Hepatitis C virus (HCV) is spherical enveloped RNA virus and belongs to Flaviviridae family , Parenteral exposure to the HCV is the most efficient means of transmission . Often Hepatitis C is diagnosed accidentally so, HCV diagnostic tests should be performed in all patients presenting with increased aminotransferase levels. The number of patients actually HCV RNA positive is estimated to be around 80 to 90% of all HCV-antibody positive persons the Genotype 4 is responsible for >90% of cases ,approximately 3% of the world’s population (roughly 170-200 million people) infected with hepatitis C virus with considerable regional variations.

Introduction

Hepatitis C virus (HCV) is the principal cause of death from liver disease and the leading indication for liver transplantation [1]. Hepatitis C virus (HCV) infection is a major health problem around the globe, with more than 200 million people infected worldwide [2]. Genotype 4 is responsible for >90% of cases. The distribution of this genotype (specifically subtype 4a) is thought to be due to the mass treatment programs for schistosomiasis for decades until the 1980s when oral treatment became available [3]. Complications of hepatitis C occur mostly in patients who develope cirrhosis. The risk for decompensation is estimated to be close to 5% per year in cirrhotics [4]. Once decompensation has developed the 5- year survival rate is roughly 50% [5]. Hepatocellular carcinoma (HCC) also develops solely in patients with cirrhosis (in contrast to chronic hepatitis B) [6].

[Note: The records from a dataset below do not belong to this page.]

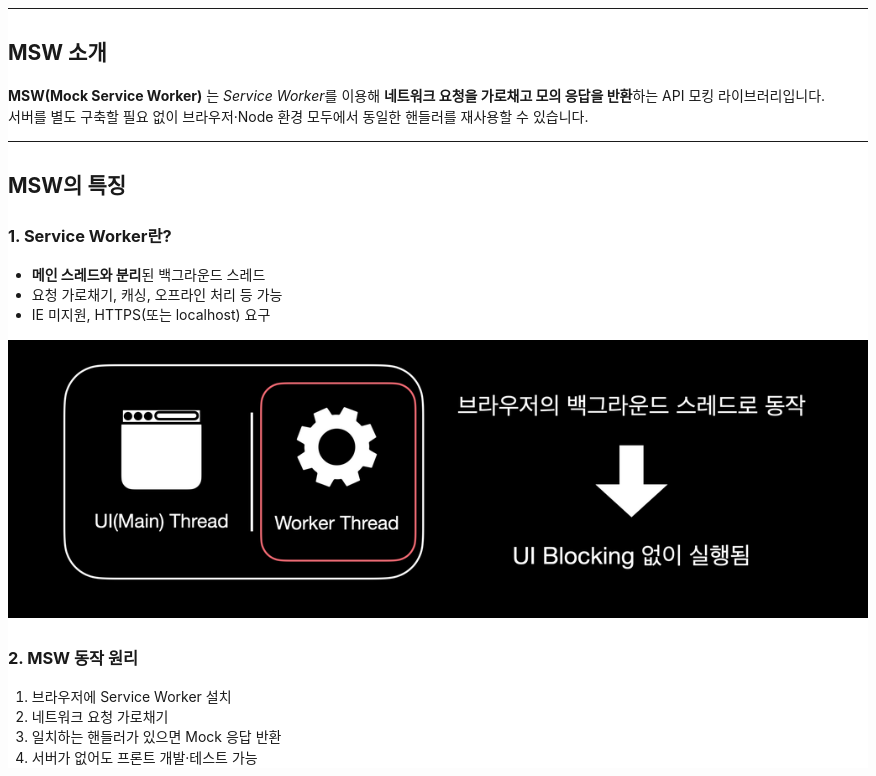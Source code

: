 
---

## MSW 소개
**MSW(Mock Service Worker)** 는 *Service Worker*를 이용해 **네트워크 요청을 가로채고 모의 응답을 반환**하는 API 모킹 라이브러리입니다.  
서버를 별도 구축할 필요 없이 브라우저·Node 환경 모두에서 동일한 핸들러를 재사용할 수 있습니다.

---

## MSW의 특징

### 1. Service Worker란?
- **메인 스레드와 분리**된 백그라운드 스레드  
- 요청 가로채기, 캐싱, 오프라인 처리 등 가능  
- IE 미지원, HTTPS(또는 localhost) 요구

![Service Worker 구조](/assets/img/2025-01-25/2025-01-25-msw_1_2.png)

### 2. MSW 동작 원리
1. 브라우저에 Service Worker 설치  
2. 네트워크 요청 가로채기  
3. 일치하는 핸들러가 있으면 Mock 응답 반환  
4. 서버가 없어도 프론트 개발·테스트 가능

Hepatitis C Pathophysiology

Viral Structure

Taxonomy and Genotypes: The hepatitis C virus (HCV) belongs to Hepacivirus genus of the Flaviviridae family with six major HCV genotypes with a large number of subtypes within each genotype [7].

The high replication rate of the virus together with the error-prone RNA polymerase of HCV led to the large inter-patient genetic diversity of HCV strains. Moreover, the extent of viral diversification of HCV strains within a single HCV-positive individual increase significantly over time resulting in the development of quasispecies [8]. Viral Structure: HCV virions have a spherical envelope containing tetramers (or dimer of heterodimers) of the HCV E1 and E2 glycoproteins (Figure 1). Inside the virions a spherical structure has been observed representing the nucleocapsid (core) that harbours the viral genome [9].

Figure 1: Demonstrating the structure of HCV.
Click to enlarge
Figure 1: Demonstrating the structure of HCV.

Epidemiology

Prevalence and Incidence

The World Health Organization estimates that 130– 150 million individuals worldwide are chronically infected (WHO, 2010). The number of patients actually HCV RNA positive is estimated to be around 80 to 90% of all HCV-antibody positive persons. Certain groups are preferentially affected: the highest risk factor in most instances is injection drug use, but patients undergoing hemodialysis and persons who received blood transfusions before 1991 are at risk also [6]. It is difficult to determine the number of new HCV infections, as most acute cases will not be noticed clinically. Fewer than 25% of acute cases of hepatitis C are clinically apparent [10].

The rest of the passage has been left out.